Et puis le grand jour est arrivé— la communion « solennelle ». C’était en mai 1945, le mois de Marie, le mois le plus beau, juste après la fin de la guerre. Il y a eu ce qu’on appelle une « retraite » de deux semaines. « Prends ma couronne, je te la donne, au ciel n’est-ce pas, tu me la rendras ». Franchement, ce fut grand et beau. Il a fallu répéter, comme au théâtre, une vraie mise en scène. Nous montions les marches de l’autel par équipe de deux. Mon co-équipier était Pèy de Bignau, un garçon timide et réservé, qui pouffait de rire pour un oui et pour un non. On montait quelques marches, on s’arrêtait et, bien droits, avant de parvenir jusqu’à l’autel, on devait dire : « Je renonce à Satan, à ses pompes et à ses œuvres ». À chaque répétition, Pèy se mettait à pouffer. J’éclatais. En bas, les copains se tenaient les côtes. Badi-Camî était furieux. Mais personne ne nous avait dit ce qu’étaient les « œuvres » de Satan, encore moins ses « pompes ».
La dernière semaine on nous confia à un jeune ecclésiastique. Il était grand, il était beau tout vêtu de blanc. On aurait dit un légionnaire. Et il parlait bien, un peu pointu. Les filles en étaient amoureuses et, nous les gars, un peu jaloux, nous étions quand même sous le charme. On le voyait tous les jours. Il nous racontait des histoires merveilleuses. Le Christ était parmi nous. Tout le monde a fait sa petite crise de mysticisme, tous sauf Charles, toujours rigolard et cynique.

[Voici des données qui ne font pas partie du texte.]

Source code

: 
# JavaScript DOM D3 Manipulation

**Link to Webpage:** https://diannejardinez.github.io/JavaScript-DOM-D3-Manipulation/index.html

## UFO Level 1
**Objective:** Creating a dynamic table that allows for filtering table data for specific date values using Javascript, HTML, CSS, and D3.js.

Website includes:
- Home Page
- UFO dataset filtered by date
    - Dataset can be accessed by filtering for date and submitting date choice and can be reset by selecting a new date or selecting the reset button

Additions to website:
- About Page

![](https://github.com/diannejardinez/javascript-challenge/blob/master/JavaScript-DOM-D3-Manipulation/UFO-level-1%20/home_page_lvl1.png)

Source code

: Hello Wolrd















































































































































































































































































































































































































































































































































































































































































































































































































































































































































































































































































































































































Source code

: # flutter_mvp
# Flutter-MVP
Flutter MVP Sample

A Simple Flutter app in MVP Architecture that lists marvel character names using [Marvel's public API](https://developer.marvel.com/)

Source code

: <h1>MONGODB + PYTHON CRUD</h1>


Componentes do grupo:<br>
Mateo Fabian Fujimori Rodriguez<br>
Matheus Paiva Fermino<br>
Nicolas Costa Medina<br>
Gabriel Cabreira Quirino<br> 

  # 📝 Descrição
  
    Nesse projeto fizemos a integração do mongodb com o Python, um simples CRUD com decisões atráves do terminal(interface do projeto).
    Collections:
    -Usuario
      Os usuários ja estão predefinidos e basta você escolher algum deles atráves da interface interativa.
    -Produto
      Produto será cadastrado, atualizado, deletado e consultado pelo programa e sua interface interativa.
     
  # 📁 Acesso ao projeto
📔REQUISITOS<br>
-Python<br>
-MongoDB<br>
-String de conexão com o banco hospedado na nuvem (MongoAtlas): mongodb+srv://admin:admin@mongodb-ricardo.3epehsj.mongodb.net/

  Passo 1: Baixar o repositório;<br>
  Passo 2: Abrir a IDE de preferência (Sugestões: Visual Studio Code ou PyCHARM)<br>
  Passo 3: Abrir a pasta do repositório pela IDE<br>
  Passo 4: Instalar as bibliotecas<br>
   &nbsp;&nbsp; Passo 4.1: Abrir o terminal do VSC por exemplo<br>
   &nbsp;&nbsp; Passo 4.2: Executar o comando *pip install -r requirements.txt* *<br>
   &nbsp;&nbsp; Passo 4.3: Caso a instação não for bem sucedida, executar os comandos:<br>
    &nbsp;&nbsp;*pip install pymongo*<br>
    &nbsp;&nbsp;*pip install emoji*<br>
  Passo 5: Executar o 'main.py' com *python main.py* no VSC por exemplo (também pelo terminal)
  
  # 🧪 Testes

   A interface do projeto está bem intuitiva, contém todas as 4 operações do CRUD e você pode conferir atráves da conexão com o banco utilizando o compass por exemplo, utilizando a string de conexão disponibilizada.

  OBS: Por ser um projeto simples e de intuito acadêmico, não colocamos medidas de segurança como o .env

Enfin, le dernier dimanche, ce fut l’apothéose. Dans l’église toute fleurie, Badi-Camî était à l’harmonium qu’on avait placé près de l’autel, le jeune prêtre officiait. Nous montâmes les marches sans pouffer. Nous fûmes solennellement communiés dans nos magnifiques costumes d’un jour et nous descendîmes lentement la nef, deux par deux, entre deux rangées de femmes qui, debout, reconnaissaient les leurs et faisaient à voix chuchotée des commentaires critiques sur ceux des autres. « E spie aquéste ! O, as bist la raube ? Toutû !». À l’orgue, Badi-Camî avait attaqué le célèbre Tantum ergo. Tout le monde reprenait en chœur, à plein poumons. Les vitraux vibraient. En haut, la voix de mon grand-père dominait.

Tantum ergo sacramentum /
Veneremur cernui /
Et antiquum documentum /
Novo cedat ritui…Amen.

Grandiose. Et c’est avec ce viatique, moins léger qu’on ne pourrait penser, que nous nous sommes séparés, et que chacun pour soi, nous sommes partis dans le tourbillon de la vie.